## Exercise brief
Please restate all of the records word for word, setting the pictures aside.

## Stored data
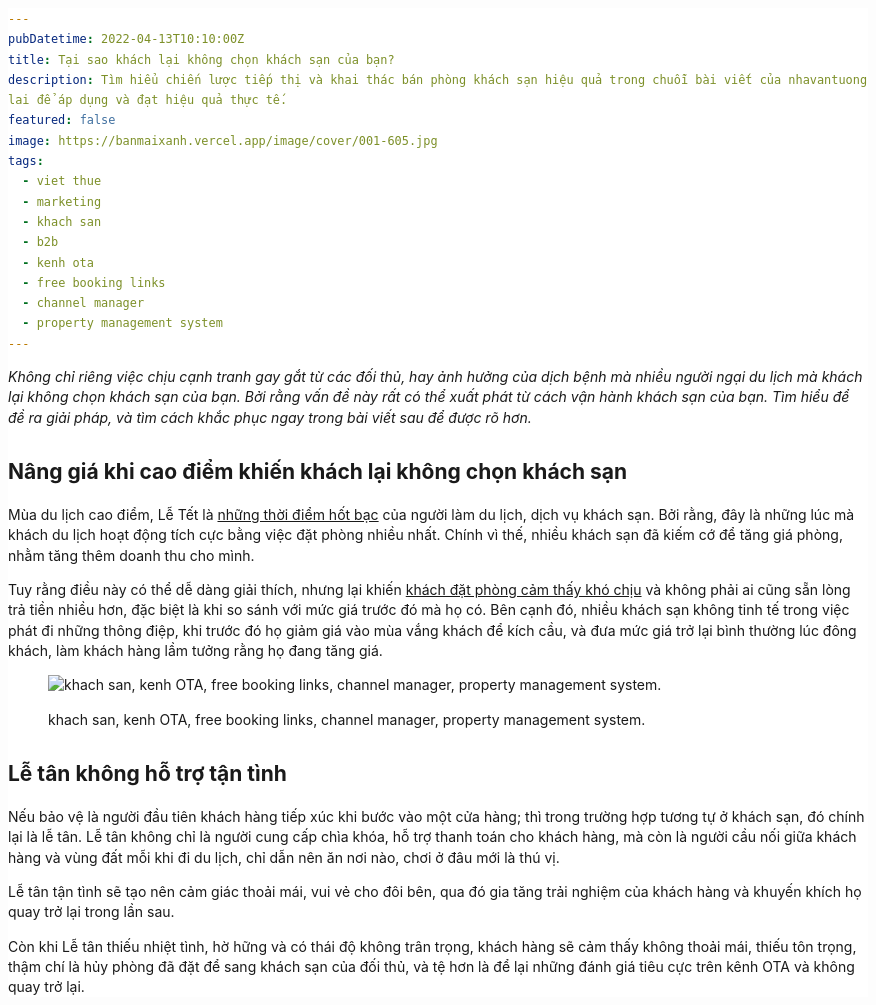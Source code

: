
 ```yaml
---
pubDatetime: 2022-04-13T10:10:00Z
title: Tại sao khách lại không chọn khách sạn của bạn?
description: Tìm hiểu chiến lược tiếp thị và khai thác bán phòng khách sạn hiệu quả trong chuỗi bài viết của nhavantuonglai để áp dụng và đạt hiệu quả thực tế.
featured: false
image: https://banmaixanh.vercel.app/image/cover/001-605.jpg
tags:
  - viet thue
  - marketing
  - khach san
  - b2b
  - kenh ota
  - free booking links
  - channel manager
  - property management system
---
```


_Không chỉ riêng việc chịu cạnh tranh gay gắt từ các đối thủ, hay ảnh hưởng của dịch bệnh mà nhiều người ngại du lịch mà khách lại không chọn khách sạn của bạn. Bởi rằng vấn đề này rất có thể xuất phát từ cách vận hành khách sạn của bạn. Tìm hiểu để đề ra giải pháp, và tìm cách khắc phục ngay trong bài viết sau để được rõ hơn._

## Nâng giá khi cao điểm khiến khách lại không chọn khách sạn

Mùa du lịch cao điểm, Lễ Tết là [những thời điểm hốt bạc](/article) của người làm du lịch, dịch vụ khách sạn. Bởi rằng, đây là những lúc mà khách du lịch hoạt động tích cực bằng việc đặt phòng nhiều nhất. Chính vì thế, nhiều khách sạn đã kiếm cớ để tăng giá phòng, nhằm tăng thêm doanh thu cho mình.

Tuy rằng điều này có thể dễ dàng giải thích, nhưng lại khiến [khách đặt phòng cảm thấy khó chịu](/article) và không phải ai cũng sẵn lòng trả tiền nhiều hơn, đặc biệt là khi so sánh với mức giá trước đó mà họ có. Bên cạnh đó, nhiều khách sạn không tinh tế trong việc phát đi những thông điệp, khi trước đó họ giảm giá vào mùa vắng khách để kích cầu, và đưa mức giá trở lại bình thường lúc đông khách, làm khách hàng lầm tưởng rằng họ đang tăng giá.

<figure><img src="https://banmaixanh.vercel.app/image/article/khach-san-050.jpg" alt="khach san, kenh OTA, free booking links, channel manager, property management system." title="khach-san" height=100% width=100%><figcaption></p>khach san, kenh OTA, free booking links, channel manager, property management system.</p></figcaption></figure>

## Lễ tân không hỗ trợ tận tình

Nếu bảo vệ là người đầu tiên khách hàng tiếp xúc khi bước vào một cửa hàng; thì trong trường hợp tương tự ở khách sạn, đó chính lại là lễ tân. Lễ tân không chỉ là người cung cấp chìa khóa, hỗ trợ thanh toán cho khách hàng, mà còn là người cầu nối giữa khách hàng và vùng đất mỗi khi đi du lịch, chỉ dẫn nên ăn nơi nào, chơi ở đâu mới là thú vị.

Lễ tân tận tình sẽ tạo nên cảm giác thoải mái, vui vẻ cho đôi bên, qua đó gia tăng trải nghiệm của khách hàng và khuyến khích họ quay trở lại trong lần sau.

Còn khi Lễ tân thiếu nhiệt tình, hờ hững và có thái độ không trân trọng, khách hàng sẽ cảm thấy không thoải mái, thiếu tôn trọng, thậm chí là hủy phòng đã đặt để sang khách sạn của đối thủ, và tệ hơn là để lại những đánh giá tiêu cực trên kênh OTA và không quay trở lại.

## Response area
Source code

:
 ```yaml
---
pubDatetime: 2022-04-13T10:10:00Z
title: Tại sao khách lại không chọn khách sạn của bạn?
description: Tìm hiểu chiến lược tiếp thị và khai thác bán phòng khách sạn hiệu quả trong chuỗi bài viết của nhavantuonglai để áp dụng và đạt hiệu quả thực tế.
featured: false
image: https://banmaixanh.vercel.app/image/cover/001-605.jpg
tags:
  - viet thue
  - marketing
  - khach san
  - b2b
  - kenh ota
  - free booking links
  - channel manager
  - property management system
---
```


_Không chỉ riêng việc chịu cạnh tranh gay gắt từ các đối thủ, hay ảnh hưởng của dịch bệnh mà nhiều người ngại du lịch mà khách lại không chọn khách sạn của bạn. Bởi rằng vấn đề này rất có thể xuất phát từ cách vận hành khách sạn của bạn. Tìm hiểu để đề ra giải pháp, và tìm cách khắc phục ngay trong bài viết sau để được rõ hơn._

## Nâng giá khi cao điểm khiến khách lại không chọn khách sạn

Mùa du lịch cao điểm, Lễ Tết là [những thời điểm hốt bạc](/article) của người làm du lịch, dịch vụ khách sạn. Bởi rằng, đây là những lúc mà khách du lịch hoạt động tích cực bằng việc đặt phòng nhiều nhất. Chính vì thế, nhiều khách sạn đã kiếm cớ để tăng giá phòng, nhằm tăng thêm doanh thu cho mình.

Tuy rằng điều này có thể dễ dàng giải thích, nhưng lại khiến [khách đặt phòng cảm thấy khó chịu](/article) và không phải ai cũng sẵn lòng trả tiền nhiều hơn, đặc biệt là khi so sánh với mức giá trước đó mà họ có. Bên cạnh đó, nhiều khách sạn không tinh tế trong việc phát đi những thông điệp, khi trước đó họ giảm giá vào mùa vắng khách để kích cầu, và đưa mức giá trở lại bình thường lúc đông khách, làm khách hàng lầm tưởng rằng họ đang tăng giá.

<figure><img src="https://banmaixanh.vercel.app/image/article/khach-san-050.jpg" alt="khach san, kenh OTA, free booking links, channel manager, property management system." title="khach-san" height=100% width=100%><figcaption></p>khach san, kenh OTA, free booking links, channel manager, property management system.</p></figcaption></figure>

## Lễ tân không hỗ trợ tận tình

Nếu bảo vệ là người đầu tiên khách hàng tiếp xúc khi bước vào một cửa hàng; thì trong trường hợp tương tự ở khách sạn, đó chính lại là lễ tân. Lễ tân không chỉ là người cung cấp chìa khóa, hỗ trợ thanh toán cho khách hàng, mà còn là người cầu nối giữa khách hàng và vùng đất mỗi khi đi du lịch, chỉ dẫn nên ăn nơi nào, chơi ở đâu mới là thú vị.

Lễ tân tận tình sẽ tạo nên cảm giác thoải mái, vui vẻ cho đôi bên, qua đó gia tăng trải nghiệm của khách hàng và khuyến khích họ quay trở lại trong lần sau.

Còn khi Lễ tân thiếu nhiệt tình, hờ hững và có thái độ không trân trọng, khách hàng sẽ cảm thấy không thoải mái, thiếu tôn trọng, thậm chí là hủy phòng đã đặt để sang khách sạn của đối thủ, và tệ hơn là để lại những đánh giá tiêu cực trên kênh OTA và không quay trở lại.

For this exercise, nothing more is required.